_Problem to work on_: Each entry below is to be copied verbatim.

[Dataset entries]
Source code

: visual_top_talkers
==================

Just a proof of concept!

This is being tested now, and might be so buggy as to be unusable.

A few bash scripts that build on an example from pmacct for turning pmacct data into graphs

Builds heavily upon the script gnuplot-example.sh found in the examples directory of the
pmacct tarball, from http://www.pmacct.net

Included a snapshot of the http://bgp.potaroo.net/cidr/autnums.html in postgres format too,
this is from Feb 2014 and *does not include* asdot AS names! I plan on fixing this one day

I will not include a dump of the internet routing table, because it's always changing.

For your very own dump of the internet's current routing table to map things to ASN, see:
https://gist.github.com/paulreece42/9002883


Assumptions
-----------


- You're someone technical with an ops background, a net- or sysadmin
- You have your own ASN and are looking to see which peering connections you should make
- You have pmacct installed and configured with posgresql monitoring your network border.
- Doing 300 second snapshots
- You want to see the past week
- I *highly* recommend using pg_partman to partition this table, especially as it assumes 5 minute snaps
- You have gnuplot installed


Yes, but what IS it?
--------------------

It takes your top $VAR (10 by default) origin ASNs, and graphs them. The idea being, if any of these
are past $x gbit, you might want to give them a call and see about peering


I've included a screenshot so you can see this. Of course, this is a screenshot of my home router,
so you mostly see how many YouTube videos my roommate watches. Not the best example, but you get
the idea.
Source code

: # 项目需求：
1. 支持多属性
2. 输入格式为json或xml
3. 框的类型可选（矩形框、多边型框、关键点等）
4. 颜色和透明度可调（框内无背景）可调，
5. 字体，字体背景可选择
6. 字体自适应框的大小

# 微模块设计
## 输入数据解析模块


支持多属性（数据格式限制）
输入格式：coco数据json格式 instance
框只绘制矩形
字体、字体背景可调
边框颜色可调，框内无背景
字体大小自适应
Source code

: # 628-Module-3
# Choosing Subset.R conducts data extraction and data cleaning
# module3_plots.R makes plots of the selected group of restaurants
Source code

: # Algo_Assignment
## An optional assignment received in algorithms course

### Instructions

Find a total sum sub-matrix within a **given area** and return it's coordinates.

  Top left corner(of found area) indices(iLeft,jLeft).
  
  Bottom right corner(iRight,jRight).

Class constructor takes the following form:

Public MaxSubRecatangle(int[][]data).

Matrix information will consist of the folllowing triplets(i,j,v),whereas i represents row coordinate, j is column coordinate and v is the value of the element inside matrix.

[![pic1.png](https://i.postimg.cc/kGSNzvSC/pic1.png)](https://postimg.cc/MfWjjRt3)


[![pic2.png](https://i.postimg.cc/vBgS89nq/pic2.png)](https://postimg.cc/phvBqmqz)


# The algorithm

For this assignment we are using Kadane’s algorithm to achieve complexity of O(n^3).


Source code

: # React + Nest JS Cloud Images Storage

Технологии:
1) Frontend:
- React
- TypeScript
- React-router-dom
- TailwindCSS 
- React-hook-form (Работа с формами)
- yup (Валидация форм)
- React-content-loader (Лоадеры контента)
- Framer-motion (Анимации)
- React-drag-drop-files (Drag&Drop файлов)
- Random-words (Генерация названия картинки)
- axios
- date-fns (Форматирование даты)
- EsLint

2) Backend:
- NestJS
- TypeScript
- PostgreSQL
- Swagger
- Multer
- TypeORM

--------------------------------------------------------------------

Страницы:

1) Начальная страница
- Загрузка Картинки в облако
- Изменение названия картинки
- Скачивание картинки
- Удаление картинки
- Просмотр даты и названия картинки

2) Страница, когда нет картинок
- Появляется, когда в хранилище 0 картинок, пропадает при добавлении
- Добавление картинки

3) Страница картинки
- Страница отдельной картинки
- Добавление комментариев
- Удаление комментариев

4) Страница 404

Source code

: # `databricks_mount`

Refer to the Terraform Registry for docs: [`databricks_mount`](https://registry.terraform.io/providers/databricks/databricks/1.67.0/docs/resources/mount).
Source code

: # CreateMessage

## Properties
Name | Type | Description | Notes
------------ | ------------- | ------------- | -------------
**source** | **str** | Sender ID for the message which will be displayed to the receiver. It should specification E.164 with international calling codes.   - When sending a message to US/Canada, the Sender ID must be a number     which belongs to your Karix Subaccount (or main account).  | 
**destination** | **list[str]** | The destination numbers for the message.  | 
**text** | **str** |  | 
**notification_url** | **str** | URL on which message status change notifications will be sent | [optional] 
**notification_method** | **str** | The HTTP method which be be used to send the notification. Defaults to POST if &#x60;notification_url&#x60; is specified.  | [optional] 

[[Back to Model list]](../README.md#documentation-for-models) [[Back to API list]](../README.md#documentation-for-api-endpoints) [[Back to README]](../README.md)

_Answer for this exercise_:
Source code

: visual_top_talkers
==================

Just a proof of concept!

This is being tested now, and might be so buggy as to be unusable.

A few bash scripts that build on an example from pmacct for turning pmacct data into graphs

Builds heavily upon the script gnuplot-example.sh found in the examples directory of the
pmacct tarball, from http://www.pmacct.net

Included a snapshot of the http://bgp.potaroo.net/cidr/autnums.html in postgres format too,
this is from Feb 2014 and *does not include* asdot AS names! I plan on fixing this one day

I will not include a dump of the internet routing table, because it's always changing.

For your very own dump of the internet's current routing table to map things to ASN, see:
https://gist.github.com/paulreece42/9002883


Assumptions
-----------


- You're someone technical with an ops background, a net- or sysadmin
- You have your own ASN and are looking to see which peering connections you should make
- You have pmacct installed and configured with posgresql monitoring your network border.
- Doing 300 second snapshots
- You want to see the past week
- I *highly* recommend using pg_partman to partition this table, especially as it assumes 5 minute snaps
- You have gnuplot installed


Yes, but what IS it?
--------------------

It takes your top $VAR (10 by default) origin ASNs, and graphs them. The idea being, if any of these
are past $x gbit, you might want to give them a call and see about peering


I've included a screenshot so you can see this. Of course, this is a screenshot of my home router,
so you mostly see how many YouTube videos my roommate watches. Not the best example, but you get
the idea.
Source code

: # 项目需求：
1. 支持多属性
2. 输入格式为json或xml
3. 框的类型可选（矩形框、多边型框、关键点等）
4. 颜色和透明度可调（框内无背景）可调，
5. 字体，字体背景可选择
6. 字体自适应框的大小

# 微模块设计
## 输入数据解析模块


支持多属性（数据格式限制）
输入格式：coco数据json格式 instance
框只绘制矩形
字体、字体背景可调
边框颜色可调，框内无背景
字体大小自适应
Source code

: # 628-Module-3
# Choosing Subset.R conducts data extraction and data cleaning
# module3_plots.R makes plots of the selected group of restaurants
Source code

: # Algo_Assignment
## An optional assignment received in algorithms course

### Instructions

Find a total sum sub-matrix within a **given area** and return it's coordinates.

  Top left corner(of found area) indices(iLeft,jLeft).
  
  Bottom right corner(iRight,jRight).

Class constructor takes the following form:

Public MaxSubRecatangle(int[][]data).

Matrix information will consist of the folllowing triplets(i,j,v),whereas i represents row coordinate, j is column coordinate and v is the value of the element inside matrix.

[![pic1.png](https://i.postimg.cc/kGSNzvSC/pic1.png)](https://postimg.cc/MfWjjRt3)


[![pic2.png](https://i.postimg.cc/vBgS89nq/pic2.png)](https://postimg.cc/phvBqmqz)


# The algorithm

For this assignment we are using Kadane’s algorithm to achieve complexity of O(n^3).


Source code

: # React + Nest JS Cloud Images Storage

Технологии:
1) Frontend:
- React
- TypeScript
- React-router-dom
- TailwindCSS 
- React-hook-form (Работа с формами)
- yup (Валидация форм)
- React-content-loader (Лоадеры контента)
- Framer-motion (Анимации)
- React-drag-drop-files (Drag&Drop файлов)
- Random-words (Генерация названия картинки)
- axios
- date-fns (Форматирование даты)
- EsLint

2) Backend:
- NestJS
- TypeScript
- PostgreSQL
- Swagger
- Multer
- TypeORM

--------------------------------------------------------------------

Страницы:

1) Начальная страница
- Загрузка Картинки в облако
- Изменение названия картинки
- Скачивание картинки
- Удаление картинки
- Просмотр даты и названия картинки

2) Страница, когда нет картинок
- Появляется, когда в хранилище 0 картинок, пропадает при добавлении
- Добавление картинки

3) Страница картинки
- Страница отдельной картинки
- Добавление комментариев
- Удаление комментариев

4) Страница 404

Source code

: # `databricks_mount`

Refer to the Terraform Registry for docs: [`databricks_mount`](https://registry.terraform.io/providers/databricks/databricks/1.67.0/docs/resources/mount).
Source code

: # CreateMessage

## Properties
Name | Type | Description | Notes
------------ | ------------- | ------------- | -------------
**source** | **str** | Sender ID for the message which will be displayed to the receiver. It should specification E.164 with international calling codes.   - When sending a message to US/Canada, the Sender ID must be a number     which belongs to your Karix Subaccount (or main account).  | 
**destination** | **list[str]** | The destination numbers for the message.  | 
**text** | **str** |  | 
**notification_url** | **str** | URL on which message status change notifications will be sent | [optional] 
**notification_method** | **str** | The HTTP method which be be used to send the notification. Defaults to POST if &#x60;notification_url&#x60; is specified.  | [optional] 

[[Back to Model list]](../README.md#documentation-for-models) [[Back to API list]](../README.md#documentation-for-api-endpoints) [[Back to README]](../README.md)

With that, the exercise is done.